How startups and corporations deal with pricing innovation is one of the simplest assessments of their business acumen. The cornerstone idea that sunk deeply in everyone’s mind is the notion of price elasticity driven by demand vs. availability. Which, to be fair, is amazing… if you were trading wheat or silver in 1890.
Since then, economists have updated their playbooks quite a lot. Not to mention Richard H. Thaler, who got the Nobel in 2017 for his invention of a whole new section of economic sciences called behavioral economics. But hey, I guess that we need a century or so before new ideas end up percolating in our decision-making process?
Meanwhile, we keep thinking that sustaining a ‘price advantage’ when launching new products amid highly competitive markets is key. Whether you are in B2B or B2C, customers need to see they’ll have ‘good value’ and the best price possible out of their purchase. Given this principle, how much do you need your price to be lower to create a competitive advantage? 30%? 10%? 5%? 1%?
Cheaper rarely works
I usually ask executives or entrepreneurs I work with how fast they would buy from me a brand new series 7 BMW with a premium pack if I’d price it at €1,500. Not as a monthly installment, but as its full retail price. As you can imagine, I don’t have many takers. The perceived value doesn’t match the price. Even when the most rational participants (with engineering background more often than not) rationalize that there is a blatant discrepancy between the cost of production and the final price, in reality, the mismatch is always with the value (tangible or not).

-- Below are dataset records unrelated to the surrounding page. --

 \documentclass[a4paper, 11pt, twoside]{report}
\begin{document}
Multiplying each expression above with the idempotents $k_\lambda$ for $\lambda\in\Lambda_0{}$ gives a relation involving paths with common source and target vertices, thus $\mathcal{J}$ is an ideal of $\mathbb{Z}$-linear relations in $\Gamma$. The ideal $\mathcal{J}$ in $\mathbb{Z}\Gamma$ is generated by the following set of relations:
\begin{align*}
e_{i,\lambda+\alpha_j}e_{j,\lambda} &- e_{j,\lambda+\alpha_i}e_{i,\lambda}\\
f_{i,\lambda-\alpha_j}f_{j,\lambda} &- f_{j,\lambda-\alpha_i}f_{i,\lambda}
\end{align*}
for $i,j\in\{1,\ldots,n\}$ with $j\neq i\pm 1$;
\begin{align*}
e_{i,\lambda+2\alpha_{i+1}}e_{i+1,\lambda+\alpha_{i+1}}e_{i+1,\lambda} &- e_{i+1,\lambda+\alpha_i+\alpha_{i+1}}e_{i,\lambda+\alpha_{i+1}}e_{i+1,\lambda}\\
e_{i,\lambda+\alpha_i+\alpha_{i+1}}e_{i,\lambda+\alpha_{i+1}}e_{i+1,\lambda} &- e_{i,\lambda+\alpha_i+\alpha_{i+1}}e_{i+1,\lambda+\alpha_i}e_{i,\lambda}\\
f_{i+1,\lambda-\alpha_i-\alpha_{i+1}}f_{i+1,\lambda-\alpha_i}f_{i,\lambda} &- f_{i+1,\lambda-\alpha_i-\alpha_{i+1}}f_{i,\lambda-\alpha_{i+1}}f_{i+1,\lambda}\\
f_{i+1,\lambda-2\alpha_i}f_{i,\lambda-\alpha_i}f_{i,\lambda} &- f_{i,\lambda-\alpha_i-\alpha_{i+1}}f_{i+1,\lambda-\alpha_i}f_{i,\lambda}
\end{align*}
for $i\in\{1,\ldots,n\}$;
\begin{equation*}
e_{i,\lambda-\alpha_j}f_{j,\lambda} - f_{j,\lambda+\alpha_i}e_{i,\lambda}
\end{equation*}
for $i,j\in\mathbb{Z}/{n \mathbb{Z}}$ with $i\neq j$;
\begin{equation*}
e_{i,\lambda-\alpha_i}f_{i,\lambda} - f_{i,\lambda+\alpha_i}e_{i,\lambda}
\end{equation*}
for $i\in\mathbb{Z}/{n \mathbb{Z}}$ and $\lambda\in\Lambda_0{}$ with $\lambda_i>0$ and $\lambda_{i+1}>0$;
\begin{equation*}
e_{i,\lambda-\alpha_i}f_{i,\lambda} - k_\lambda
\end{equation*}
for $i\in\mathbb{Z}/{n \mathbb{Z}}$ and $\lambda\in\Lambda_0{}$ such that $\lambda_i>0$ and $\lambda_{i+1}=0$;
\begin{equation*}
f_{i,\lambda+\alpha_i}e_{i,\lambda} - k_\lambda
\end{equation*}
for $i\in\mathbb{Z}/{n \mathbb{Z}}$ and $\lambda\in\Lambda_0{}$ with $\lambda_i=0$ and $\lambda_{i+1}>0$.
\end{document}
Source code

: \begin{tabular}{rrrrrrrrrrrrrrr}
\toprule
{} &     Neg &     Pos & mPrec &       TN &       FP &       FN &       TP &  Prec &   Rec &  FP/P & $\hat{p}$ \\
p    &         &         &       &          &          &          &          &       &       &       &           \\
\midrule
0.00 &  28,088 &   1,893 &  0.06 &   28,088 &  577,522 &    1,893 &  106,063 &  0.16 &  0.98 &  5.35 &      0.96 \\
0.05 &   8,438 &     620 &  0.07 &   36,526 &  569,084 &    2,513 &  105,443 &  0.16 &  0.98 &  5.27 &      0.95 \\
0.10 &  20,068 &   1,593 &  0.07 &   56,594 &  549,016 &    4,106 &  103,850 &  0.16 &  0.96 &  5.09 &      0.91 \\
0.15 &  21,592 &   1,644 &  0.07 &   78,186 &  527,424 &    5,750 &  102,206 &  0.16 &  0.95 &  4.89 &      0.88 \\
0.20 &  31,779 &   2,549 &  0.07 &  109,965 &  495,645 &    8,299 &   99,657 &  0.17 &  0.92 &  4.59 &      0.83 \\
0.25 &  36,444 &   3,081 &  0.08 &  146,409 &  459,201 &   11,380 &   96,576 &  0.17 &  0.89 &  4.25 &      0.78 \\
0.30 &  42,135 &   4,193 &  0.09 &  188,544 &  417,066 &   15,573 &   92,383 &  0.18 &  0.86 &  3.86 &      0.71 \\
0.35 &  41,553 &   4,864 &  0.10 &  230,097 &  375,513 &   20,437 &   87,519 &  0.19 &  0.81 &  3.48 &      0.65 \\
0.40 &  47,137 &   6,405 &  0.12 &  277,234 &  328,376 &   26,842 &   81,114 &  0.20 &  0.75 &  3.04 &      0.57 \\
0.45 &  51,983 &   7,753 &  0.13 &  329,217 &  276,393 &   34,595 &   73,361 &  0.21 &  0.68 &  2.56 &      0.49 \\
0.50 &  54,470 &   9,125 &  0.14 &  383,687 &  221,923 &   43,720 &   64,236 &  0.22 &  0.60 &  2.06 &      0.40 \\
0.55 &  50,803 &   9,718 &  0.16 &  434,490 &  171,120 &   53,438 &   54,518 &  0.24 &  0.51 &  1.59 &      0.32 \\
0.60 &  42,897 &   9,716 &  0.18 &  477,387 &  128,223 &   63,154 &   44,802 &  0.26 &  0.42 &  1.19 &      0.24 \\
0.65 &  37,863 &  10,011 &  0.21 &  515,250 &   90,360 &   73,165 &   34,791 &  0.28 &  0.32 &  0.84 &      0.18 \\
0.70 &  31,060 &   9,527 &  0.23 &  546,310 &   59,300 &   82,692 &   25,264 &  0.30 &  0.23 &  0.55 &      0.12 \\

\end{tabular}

However, you want to slice it, pricing low to get more traction is an atrocious reflex. You might just need to price way higher to be effective in a fiercely competitive market. Maybe you’re unlocking unprecedented added value, or you have acquired a premium brand halo, develop best-in-class customer experience or deep social connectivity with your market.
Apple has constantly raised the average selling price of its flagship phones since its introduction in 2007. If they only account for 10 to 20% of the units sold in any given market, they usually harvest the lion’s share of the net margin in each one of these markets. It’s worth remembering that those that fight purely on price are often entirely missing the point — or they are indeed selling strict commodities without any other option.
As for pricing innovation, it should be a no-brainer. When you bring a new value to a market (a simple and effective way to define innovation), you have to price higher than incumbents. If you go lower, you’re building a price dissonance that jeopardizes your launch. The simple mathematics of pricing innovation requires that when you bring a new added value to the market, your price should reflect the benefit created.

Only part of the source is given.